TIL. In April 1974, in the middle of the night, a small group of conspirators secretly installed a large tensegrity icosahedron made from discarded telephone poles on the campus of Twente University in the Netherlands.

It’s still there. People call it Het Ding (“the thing”).

https://www.utwente.nl/en/alumni/inspiring-alumni/ut-canon/stories/het-ding/

A funny detail, via @11011110:

In 2008, the university temporarily removed Het Ding for maintenance – and they accidentally put it back the other way up!

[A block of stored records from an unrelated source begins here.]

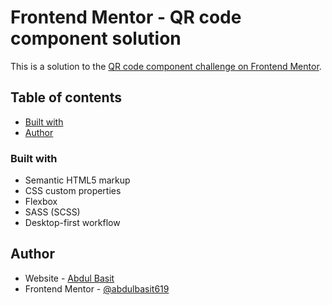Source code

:# Frontend Mentor - QR code component solution

This is a solution to the [QR code component challenge on Frontend Mentor](https://www.frontendmentor.io/challenges/qr-code-component-iux_sIO_H).

## Table of contents

- [Built with](#built-with)
- [Author](#author)

### Built with

- Semantic HTML5 markup
- CSS custom properties
- Flexbox
- SASS (SCSS)
- Desktop-first workflow

## Author

- Website - [Abdul Basit](https://qr-code-practice-ab.netlify.app/)
- Frontend Mentor - [@abdulbasit619](https://www.frontendmentor.io/profile/abdulbasit619)
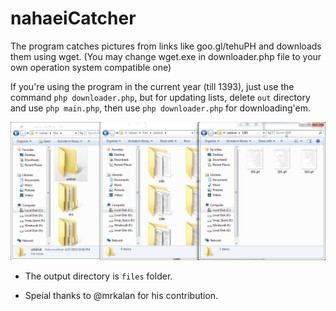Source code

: # nahaeiCatcher 
The program catches pictures from links like goo.gl/tehuPH and downloads them using wget. (You may change wget.exe in downloader.php file to your own operation system compatible one)

If you're using the program in the current year (till 1393), just use the command `php downloader.php`, but for updating lists, delete `out` directory and use `php main.php`, then use `php downloader.php` for downloading'em.

![alt ExampleOutput](https://raw.githubusercontent.com/mtp1376/nahaeiCatcher/master/example.png)

- The output directory is `files` folder.
* Speial thanks to @mrkalan for his contribution.
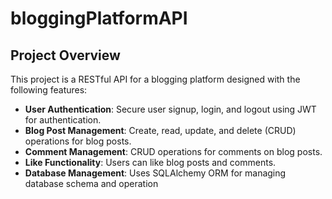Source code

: # bloggingPlatformAPI

## Project Overview

This project is a RESTful API for a blogging platform designed with the following features:
- **User Authentication**: Secure user signup, login, and logout using JWT for authentication.
- **Blog Post Management**: Create, read, update, and delete (CRUD) operations for blog posts.
- **Comment Management**: CRUD operations for comments on blog posts.
- **Like Functionality**: Users can like blog posts and comments.
- **Database Management**: Uses SQLAlchemy ORM for managing database schema and operation
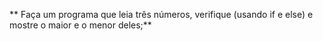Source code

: ** Faça um programa que leia três números, verifique
(usando if e else) e mostre o maior e o menor deles;**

See before and after photos here, taken from https://www.utoday.nl/campus-life/74074/student-prank-and-artwork-het-ding-exists-50-years

@robinhouston And it's had its own (Dutch) Wikipedia article since 2017: https://nl.wikipedia.org/wiki/Het_ding_(kunstwerk)
Het ding (kunstwerk) - Wikipedia

@11011110 Not to be confused with
@robinhouston @11011110 And not to be confused with still another Dutch “thing”: https://en.wikipedia.org/wiki/Hanny%27s_Voorwerp
Hanny's Voorwerp - Wikipedia

@mrdk @robinhouston @11011110 ...or the Thing from Another World, or Thing which is part of the Addams' Family household.
@ElBeeToots @robinhouston @11011110 There is a lot of things that are called “thing”. 🙂
@robinhouston Maybe those two are not to be confused, but now I'm confused by something else. The Wikipedia article (read in translation) says that it was mistakenly renovated in mirrored form. But the 6-bar tensegrity is not chiral? Do they maybe mean that it was placed on a different three pole ends than before?

@11011110 I wonder if we can find before and after photos to compare.

*Edit*: Yes, this article has comparison photos: https://www.utoday.nl/campus-life/74074/student-prank-and-artwork-het-ding-exists-50-years

I can see why he called it ‘mirrored’ – the transformation applied is equivalent to reflection in a horizontal plane – though it is also equivalent to a rotation.

Student prank and artwork Het Ding exists 50 years

Exactly 50 years ago, students placed artwork 'Het Ding' near the university's main entrance as a joke. Today, the structure of six discarded telephone poles and steel wire still stands there, but mirrored since 2008. Read an article from our archive on the unusual history of Het Ding here.

@11011110 @robinhouston I was even more confused when I read the Dutch Wikipedia article in Firefox's translation, because it said

"Together they form a twenty-plane with fourteen equilateral and six equilateral triangles."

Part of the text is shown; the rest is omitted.